[media-credit name=’JEFF SCHORFHEIDE/Herald photo’ align=’alignright’ width=’336′][/media-credit]
The Madison Police Department laid out a plan Thursday night to bring safety measures at the upcoming Mifflin Street Block Party “back to basics.”
According to Lt. Mark Brown, “Lock your windows, lock your doors and lock your valuables,” are three messages police want to emphasize for Mifflin and Bassett street and West Washington Avenue residents May 3, when thousands of University of Wisconsin students will take to the streets to party.
“It’s just amazing how many people will leave expensive laptops laying around when they’ve got a hundred people in their house they don’t even know,” Brown said at the Downtown Coordinating Committee meeting.
Residential and commercial burglaries have been a prevalent issue for MPD this year, with about 30 incidents reported to police since March 1.
Ald. Eli Judge, District 8, also a UW junior, said he will work with Brown to get the safety messages out to the masses at Mifflin. Judge said it’s challenging to communicate the warning to students without “sounding like mom and dad.”
“We need more unique ways to translate the message you’ve been hearing since you were a kid,” Judge said.
An effective technique Brown said police have used in previous years at Mifflin is walking up and down the street just talking with people. Brown added he introduces himself as Mark rather than Lt.

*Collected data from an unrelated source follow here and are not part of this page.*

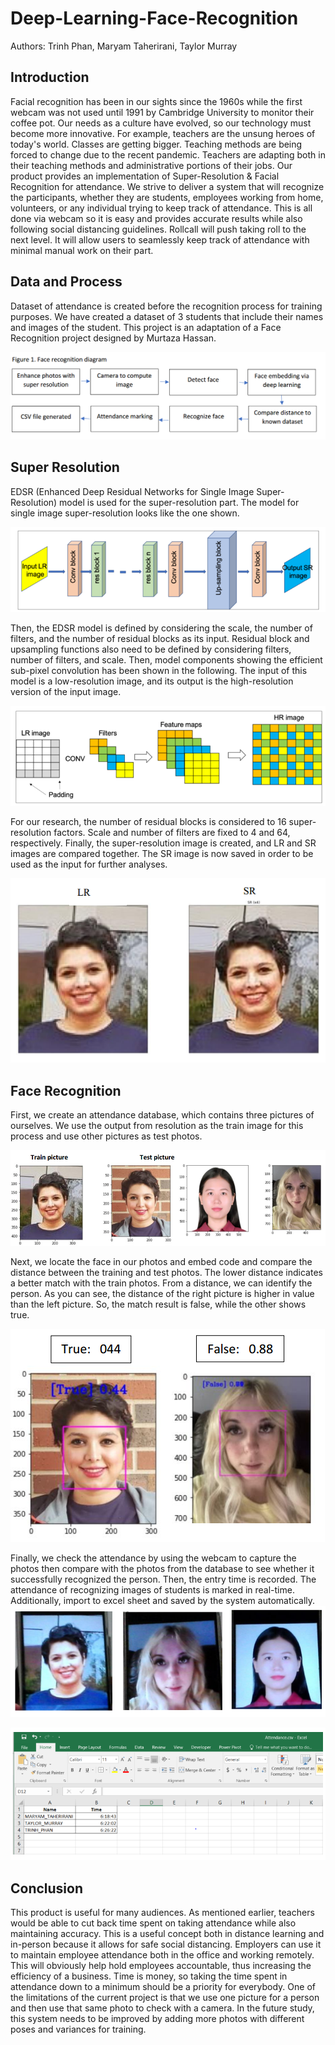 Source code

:# Deep-Learning-Face-Recognition

Authors: Trinh Phan, Maryam Taherirani, Taylor Murray

## Introduction
Facial recognition has been in our sights since the 1960s while the first webcam was not used until 1991
by Cambridge University to monitor their coffee pot. Our needs as a culture have evolved, so our
technology must become more innovative. For example, teachers are the unsung heroes of today's world.
Classes are getting bigger. Teaching methods are being forced to change due to the recent pandemic.
Teachers are adapting both in their teaching methods and administrative portions of their jobs. Our
product provides an implementation of Super-Resolution & Facial Recognition for attendance. We strive
to deliver a system that will recognize the participants, whether they are students, employees working
from home, volunteers, or any individual trying to keep track of attendance. This is all done via webcam
so it is easy and provides accurate results while also following social distancing guidelines. Rollcall will
push taking roll to the next level. It will allow users to seamlessly keep track of attendance with minimal
manual work on their part.

## Data and Process
Dataset of attendance is created before the recognition process for training purposes. We have created
a dataset of 3 students that include their names and images of the student.
This project is an adaptation of a Face Recognition project designed by Murtaza Hassan. 

<img src="https://github.com/TrinhPTD/Deep-Learning-Face-Recognition/blob/main/images/1.Face%20recognition%20diagram.PNG?raw=true">

## Super Resolution
EDSR (Enhanced Deep Residual Networks for Single Image Super-Resolution) model is used for the
super-resolution part. The model for single image super-resolution looks like the one shown.

<img src="https://github.com/TrinhPTD/Deep-Learning-Face-Recognition/blob/main/images/2.EDSR%20Model.PNG">

Then, the EDSR model is defined by considering the scale, the number of filters, and the number of
residual blocks as its input. Residual block and upsampling functions also need to be defined by
considering filters, number of filters, and scale. Then, model components showing the efficient sub-pixel
convolution has been shown in the following. The input of this model is a low-resolution image, and its
output is the high-resolution version of the input image.

<img src="https://github.com/TrinhPTD/Deep-Learning-Face-Recognition/blob/main/images/3.SR%20model.PNG">

For our research, the number of residual blocks is considered to 16 super-resolution factors. Scale and
number of filters are fixed to 4 and 64, respectively. Finally, the super-resolution image is created, and LR
and SR images are compared together. The SR image is now saved in order to be used as the input for further analyses.

<img src="https://github.com/TrinhPTD/Deep-Learning-Face-Recognition/blob/main/images/4.SR%20output.PNG">

## Face Recognition
First, we create an attendance database, which contains three pictures of ourselves. We use the output
from resolution as the train image for this process and use other pictures as test photos.

<img src="https://github.com/TrinhPTD/Deep-Learning-Face-Recognition/blob/main/images/5.Face%20recognition%20data.PNG">

Next, we locate the face in our photos and embed code and compare the distance between the
training and test photos. The lower distance indicates a better match with the train photos.
From a distance, we can identify the person. As you can see, the distance of the right picture is higher
in value than the left picture. So, the match result is false, while the other shows true.

<img src="https://github.com/TrinhPTD/Deep-Learning-Face-Recognition/blob/main/images/6.Face%20verification.PNG">

Finally, we check the attendance by using the webcam to capture the photos then compare with the
photos from the database to see whether it successfully recognized the person. Then, the entry time is
recorded. The attendance of recognizing images of students is marked in real-time. Additionally, import
to excel sheet and saved by the system automatically.
<img src="https://github.com/TrinhPTD/Deep-Learning-Face-Recognition/blob/main/images/7.Attendance_camera.PNG">

<img src="https://github.com/TrinhPTD/Deep-Learning-Face-Recognition/blob/main/images/8.Attendance%20list.PNG">

## Conclusion
This product is useful for many audiences. As mentioned earlier, teachers would be able to cut back time
spent on taking attendance while also maintaining accuracy. This is a useful concept both in distance
learning and in-person because it allows for safe social distancing. Employers can use it to maintain
employee attendance both in the office and working remotely. This will obviously help hold employees
accountable, thus increasing the efficiency of a business. Time is money, so taking the time spent in
attendance down to a minimum should be a priority for everybody. One of the limitations of the current
project is that we use one picture for a person and then use that same photo to check with a camera. In
the future study, this system needs to be improved by adding more photos with different poses and
variances for training.
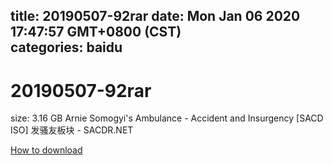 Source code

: 
title: 20190507-92rar
date: Mon Jan 06 2020 17:47:57 GMT+0800 (CST)    
categories: baidu
---

# 20190507-92rar
size: 3.16 GB
 Arnie Somogyi's Ambulance - Accident and Insurgency [SACD ISO] 发骚友板块 - SACDR.NET
 

[How to download](https://bpcam.bemobtrk.com/go/2ceec3aa-1ca2-46d6-b9ff-aaa5c184517c?jno=2333) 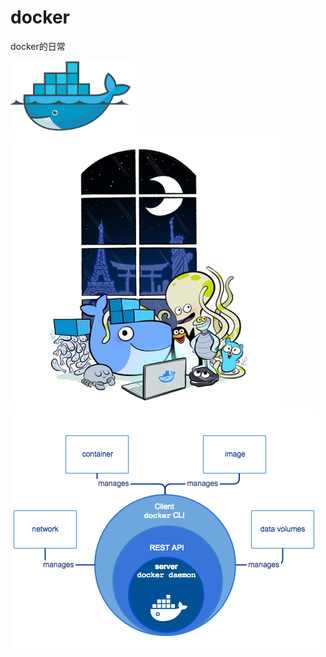 # docker
docker的日常  

![01](/images/docker01.png)  
![friends](/images/docker-friends.png)  
![flow](/images/engine-components-flow.png)  
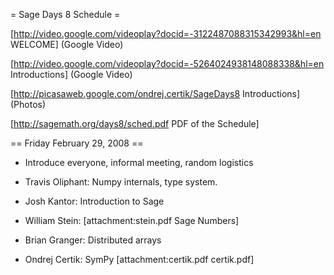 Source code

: = Sage Days 8 Schedule =

[http://video.google.com/videoplay?docid=-3122487088315342993&hl=en WELCOME] (Google Video)
 
[http://video.google.com/videoplay?docid=-5264024938148088338&hl=en Introductions] (Google Video)

[http://picasaweb.google.com/ondrej.certik/SageDays8 Introductions] (Photos)

[http://sagemath.org/days8/sched.pdf PDF of the Schedule]

== Friday February 29, 2008 ==

 * Introduce everyone, informal meeting, random logistics

 * Travis Oliphant: Numpy internals, type system.

 * Josh Kantor: Introduction to Sage

 * William Stein: [attachment:stein.pdf Sage Numbers]

 * Brian Granger: Distributed arrays

 * Ondrej Certik: SymPy [attachment:certik.pdf certik.pdf]

 
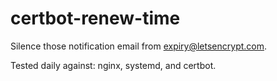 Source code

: # certbot-renew-time

Silence those notification email from expiry@letsencrypt.com.


Tested daily against:  nginx, systemd, and certbot.
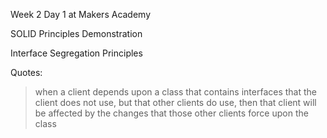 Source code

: Week 2 Day 1 at Makers Academy

SOLID Principles Demonstration

Interface Segregation Principles

Quotes:

>when a client depends upon a class that contains interfaces
>that the client does not use, but that other clients do use,
>then that client will be affected by the changes that those 
>other clients force upon the class
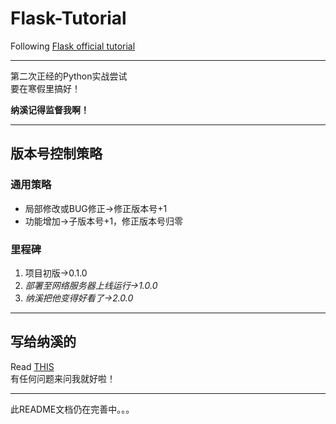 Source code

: # Flask-Tutorial
Following [Flask official tutorial](https://dormousehole.readthedocs.io/en/latest/tutorial/index.html)
***
第二次正经的Python实战尝试  
要在寒假里搞好！  

**纳溪记得监督我啊！**
***
## 版本号控制策略
### 通用策略
+ 局部修改或BUG修正→修正版本号+1
+ 功能增加→子版本号+1，修正版本号归零
### 里程碑
1. 项目初版→0.1.0
2. *部署至网络服务器上线运行→1.0.0*
3. *纳溪把他变得好看了→2.0.0*
***
## 写给纳溪的
Read [THIS](https://dormousehole.readthedocs.io/en/latest/tutorial/tests.html)  
有任何问题来问我就好啦！  
***
此README文档仍在完善中。。。
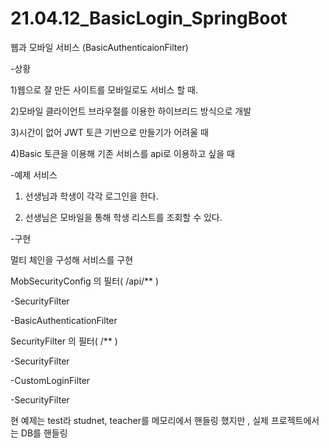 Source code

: # 21.04.12_BasicLogin_SpringBoot


웹과 모바일 서비스
(BasicAuthenticaionFilter)

-상황

1)웹으로 잘 만든 사이트를 모바일로도 서비스 할 때.

2)모바일 클라이언트 브라우절를 이용한 하이브리드 방식으로 개발

3)시간이 없어 JWT 토큰 기반으로 만들기가 어려울 때

4)Basic 토큰을 이용해 기존 서비스를 api로 이용하고 싶을 때

-예제 서비스

1) 선생님과 학생이 각각 로그인을 한다.

2) 선생님은 모바일을 통해 학생 리스트를 조회할 수 있다.

-구현

멀티 체인을 구성해 서비스를 구현

MobSecurityConfig 의 필터( /api/** )

  -SecurityFilter

  -BasicAuthenticationFilter

SecurityFilter 의 필터( /** )

  -SecurityFilter

  -CustomLoginFilter

  -SecurityFilter


현 예제는 test라 studnet, teacher를 메모리에서 핸들링 했지만 , 실제 프로젝트에서는 DB를 핸들링
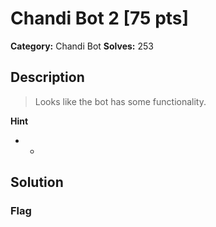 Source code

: # Chandi Bot 2 [75 pts]

**Category:** Chandi Bot
**Solves:** 253

## Description
>Looks like the bot has some functionality.

**Hint**
* -

## Solution

### Flag

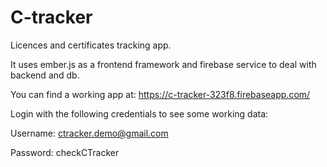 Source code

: # C-tracker

Licences and certificates tracking app.

It uses ember.js as a frontend framework and firebase service to deal with backend and db.

You can find a working app at:
https://c-tracker-323f8.firebaseapp.com/

Login with the following credentials to see some working data:

Username: ctracker.demo@gmail.com

Password: checkCTracker
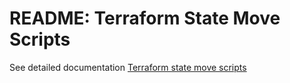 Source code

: # README: Terraform State Move Scripts

See detailed documentation [Terraform state move scripts](../../documentation/terraform-state-move-scripts.md)
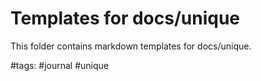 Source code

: # Templates for docs/unique

This folder contains markdown templates for docs/unique.

#tags: #journal #unique
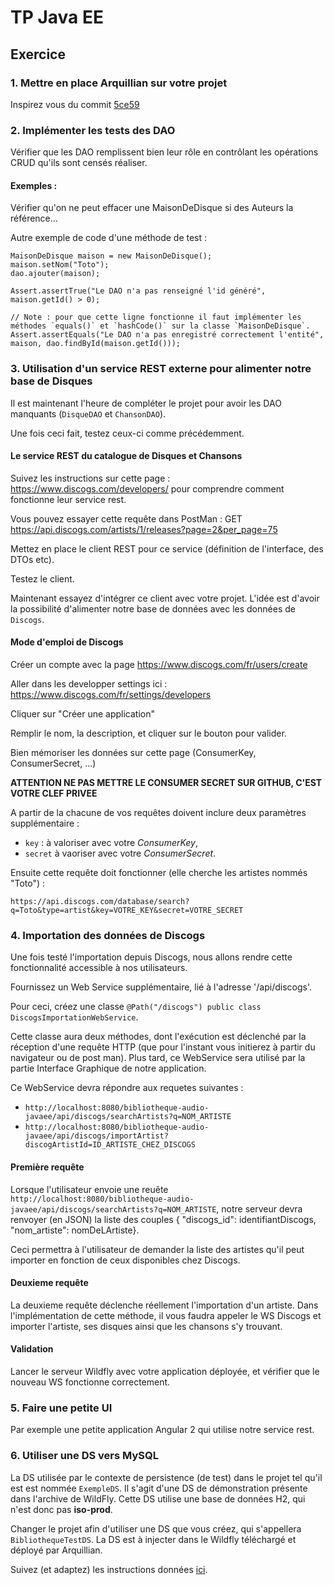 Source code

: # TP Java EE

## Exercice

### 1. Mettre en place Arquillian sur votre projet

Inspirez vous du commit [5ce59](https://github.com/ltearno/bibliotheque-audio-javaee/commit/5ce5922725a276180c12c8b99312330fec7374b1)

### 2. Implémenter les tests des DAO

Vérifier que les DAO remplissent bien leur rôle en contrôlant les opérations CRUD qu'ils sont censés réaliser.

#### Exemples :

Vérifier qu'on ne peut effacer une MaisonDeDisque si des Auteurs la référence...

Autre exemple de code d'une méthode de test :

	MaisonDeDisque maison = new MaisonDeDisque();
	maison.setNom("Toto");
	dao.ajouter(maison);
	
	Assert.assertTrue("Le DAO n'a pas renseigné l'id généré", maison.getId() > 0);
	
	// Note : pour que cette ligne fonctionne il faut implémenter les méthodes `equals()` et `hashCode()` sur la classe `MaisonDeDisque`.
	Assert.assertEquals("Le DAO n'a pas enregistré correctement l'entité", maison, dao.findById(maison.getId()));

### 3. Utilisation d'un service REST externe pour alimenter notre base de Disques

Il est maintenant l'heure de compléter le projet pour avoir les DAO manquants (`DisqueDAO` et `ChansonDAO`).

Une fois ceci fait, testez ceux-ci comme précédemment.

#### Le service REST du catalogue de Disques et Chansons

Suivez les instructions sur cette page : https://www.discogs.com/developers/ pour comprendre comment fonctionne leur service rest.

Vous pouvez essayer cette requête dans PostMan : GET https://api.discogs.com/artists/1/releases?page=2&per_page=75

Mettez en place le client REST pour ce service (définition de l'interface, des DTOs etc).

Testez le client.

Maintenant essayez d'intégrer ce client avec votre projet. L'idée est d'avoir la possibilité d'alimenter notre base de données avec les données de `Discogs`.

#### Mode d'emploi de Discogs

Créer un compte avec la page https://www.discogs.com/fr/users/create

Aller dans les developper settings ici : https://www.discogs.com/fr/settings/developers

Cliquer sur "Créer une application"

Remplir le nom, la description, et cliquer sur le bouton pour valider.

Bien mémoriser les données sur cette page (ConsumerKey, ConsumerSecret, ...)

**ATTENTION NE PAS METTRE LE CONSUMER SECRET SUR GITHUB, C'EST VOTRE CLEF PRIVEE**

A partir de la chacune de vos requêtes doivent inclure deux paramètres supplémentaire :

- `key` : à valoriser avec votre *ConsumerKey*,
- `secret` à vaoriser avec votre *ConsumerSecret*.

Ensuite cette requête doit fonctionner (elle cherche les artistes nommés "Toto") :

`https://api.discogs.com/database/search?q=Toto&type=artist&key=VOTRE_KEY&secret=VOTRE_SECRET`

### 4. Importation des données de Discogs

Une fois testé l'importation depuis Discogs, nous allons rendre cette fonctionnalité accessible à nos utilisateurs.

Fournissez un Web Service supplémentaire, lié à l'adresse '/api/discogs'.

Pour ceci, créez une classe `@Path("/discogs") public class DiscogsImportationWebService`.

Cette classe aura deux méthodes, dont l'exécution est déclenché par la réception d'une requête HTTP (que pour l'instant vous initierez à partir du navigateur ou de post man). Plus tard, ce WebService sera utilisé par la partie Interface Graphique de notre application.

Ce WebService devra répondre aux requetes suivantes :

- `http://localhost:8080/bibliotheque-audio-javaee/api/discogs/searchArtists?q=NOM_ARTISTE`
- `http://localhost:8080/bibliotheque-audio-javaee/api/discogs/importArtist?discogArtistId=ID_ARTISTE_CHEZ_DISCOGS`

#### Première requête

Lorsque l'utilisateur envoie une reuête `http://localhost:8080/bibliotheque-audio-javaee/api/discogs/searchArtists?q=NOM_ARTISTE`, notre serveur devra renvoyer (en JSON) la liste des couples { "discogs_id": identifiantDiscogs, "nom_artiste": nomDeLArtiste}.

Ceci permettra à l'utilisateur de demander la liste des artistes qu'il peut importer en fonction de ceux disponibles chez Discogs.

#### Deuxieme requête

La deuxieme requête déclenche réellement l'importation d'un artiste. Dans l'implémentation de cette méthode, il vous faudra appeler le WS Discogs et importer l'artiste, ses disques ainsi que les chansons s'y trouvant.

#### Validation

Lancer le serveur Wildfly avec votre application déployée, et vérifier que le nouveau WS fonctionne correctement. 

### 5. Faire une petite UI

Par exemple une petite application Angular 2 qui utilise notre service rest.

### 6. Utiliser une DS vers MySQL

La DS utilisée par le contexte de persistence (de test) dans le projet tel qu'il est est nommée `ExempleDS`. Il s'agit d'une DS de démonstration 
présente dans l'archive de WildFly. Cette DS utilise une base de données H2, qui n'est donc pas **iso-prod**.

Changer le projet afin d'utiliser une DS que vous créez, qui s'appellera `BibliothequeTestDS`. La DS est à injecter dans le Wildfly téléchargé et déployé par Arquillian.

Suivez (et adaptez) les instructions données [ici](http://arquillian.org/guides/testing_java_persistence/#run_the_test_on_jboss_as_7). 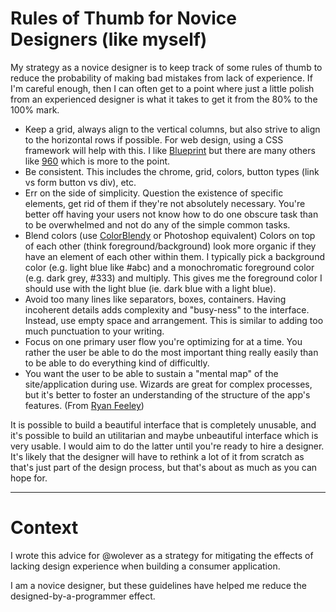 # Rules of Thumb for Novice Designers (like myself)

My strategy as a novice designer is to keep track of some rules of thumb to reduce the probability of making bad mistakes from lack of experience. If I'm careful enough, then I can often get to a point where just a little polish from an experienced designer is what it takes to get it from the 80% to the 100% mark.

*  Keep a grid, always align to the vertical columns, but also strive to align to the horizontal rows if possible. For web design, using a CSS framework will help with this. I like [Blueprint](http://www.blueprintcss.org/) but there are many others like [960](http://960.gs/) which is more to the point.
*  Be consistent. This includes the chrome, grid, colors, button types (link vs form button vs div), etc.
*  Err on the side of simplicity. Question the existence of specific elements, get rid of them if they're not absolutely necessary. You're better off having your users not know how to do one obscure task than to be overwhelmed and not do any of the simple common tasks.
*  Blend colors (use [ColorBlendy](http://colorblendy.com/) or Photoshop equivalent) Colors on top of each other (think foreground/background) look more organic if they have an element of each other within them. I typically pick a background color (e.g. light blue like #abc) and a monochromatic foreground color (e.g. dark grey, #333) and multiply. This gives me the foreground color I should use with the light blue (ie. dark blue with a light blue).
*  Avoid too many lines like separators, boxes, containers. Having incoherent details adds complexity and "busy-ness" to the interface. Instead, use empty space and arrangement. This is similar to adding too much punctuation to your writing.
*  Focus on one primary user flow you're optimizing for at a time. You rather the user be able to do the most important thing really easily than to be able to do everything kind of difficultly.
* You want the user to be able to sustain a "mental map" of the site/application during use. Wizards are great for complex processes, but it's better to foster an understanding of the structure of the app's features. (From [Ryan Feeley](http://ryanfeeley.com))

It is possible to build a beautiful interface that is completely unusable, and it's possible to build an utilitarian and maybe unbeautiful interface which is very usable. I would aim to do the latter until you're ready to hire a designer. It's likely that the designer will have to rethink a lot of it from scratch as that's just part of the design process, but that's about as much as you can hope for.

- - -

# Context

I wrote this advice for @wolever as a strategy for mitigating the effects of lacking design experience when building a consumer application.

I am a novice designer, but these guidelines have helped me reduce the designed-by-a-programmer effect.

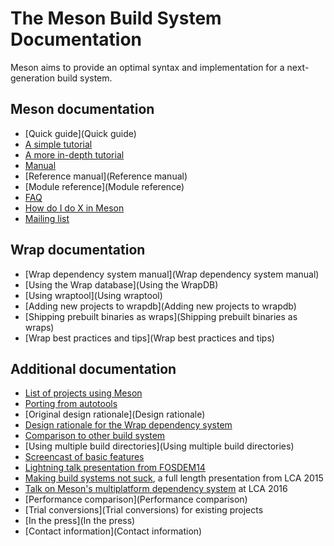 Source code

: # The Meson Build System Documentation

Meson aims to provide an optimal syntax and implementation for a next-generation build system.

## Meson documentation

* [Quick guide](Quick guide)
* [A simple tutorial](Tutorial)
* [A more in-depth tutorial](IndepthTutorial)
* [Manual](Manual)
* [Reference manual](Reference manual)
* [Module reference](Module reference)
* [FAQ](FAQ)
* [How do I do X in Meson](howtox)
* [Mailing list](https://groups.google.com/forum/#!forum/mesonbuild)

## Wrap documentation

* [Wrap dependency system manual](Wrap dependency system manual)
* [Using the Wrap database](Using the WrapDB)
* [Using wraptool](Using wraptool)
* [Adding new projects to wrapdb](Adding new projects to wrapdb)
* [Shipping prebuilt binaries as wraps](Shipping prebuilt binaries as wraps)
* [Wrap best practices and tips](Wrap best practices and tips)

## Additional documentation

* [List of projects using Meson](Users)
* [Porting from autotools](Porting-from-autotools)
* [Original design rationale](Design rationale)
* [Design rationale for the Wrap dependency system](https://groups.google.com/forum/#!topic/mesonbuild/DliVv-mjOTk)
* [Comparison to other build system](Comparisons)
* [Using multiple build directories](Using multiple build directories)
* [Screencast of basic features](http://www.youtube.com/watch?v=rzLta78Jbi8)
* [Lightning talk presentation from FOSDEM14](http://video.fosdem.org/2014/H2215_Ferrer/Sunday/Introducing_the_Meson_build_system.webm)
* [Making build systems not suck](https://www.youtube.com/watch?v=KPi0AuVpxLI), a full length presentation from LCA 2015
* [Talk on Meson's multiplatform dependency system](http://youtu.be/CTJtKtQ8R5k) at LCA 2016
* [Performance comparison](Performance comparison)
* [Trial conversions](Trial conversions) for existing projects
* [In the press](In the press)
* [Contact information](Contact information)

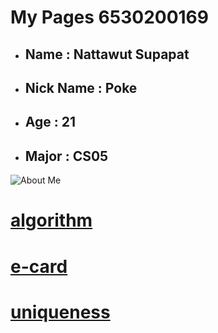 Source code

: # My Pages 6530200169
- ## Name : Nattawut Supapat
- ## Nick Name : Poke
- ## Age : 21
- ## Major : CS05

![About Me](MyIMG/ME.jpg)

# [algorithm](algorithm.md)

# [e-card](e-card.md)

# [uniqueness](uniqueness.md)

Brown to make students more comfortable.
“It puts a name with a face,” Brown said. “The kids like to have their pictures taken with the cops.”
In the 20 years Brown has worked for the MPD, he said the last four to five block parties have “gotten progressively better.”
In 2007, Brown said Mifflin residents followed police instruction and turned off their music at 8 p.m., adding, “It was dusty quiet.”
Rosemary Lee, a member of the DCC and long-time Madison resident, said with “more and more older people like me” present it helps keep the peace at the party, which has seen outbreaks of violence in past years.
Brown said awareness of safety precautions is extremely important this year as the community is on edge in wake of the April 2 homicide of UW junior Brittany Zimmermann in her nearby West Doty Street home.
“A lot of cops take this one very personal,” Brown said. “Whatever I can do to get the message out, please, please, please lock your doors. Don’t make it easier for people to get in your house.”
Judge said he has noticed the UW community “looking out for each other more than ever.” If he walks home late at night alone, he said people come up to him asking if he wants someone to walk with.
“If there’s any silver lining to this terrible tragedy, it seems to have really started a discussion (about safety) that we’ve needed to have for years,” Judge said.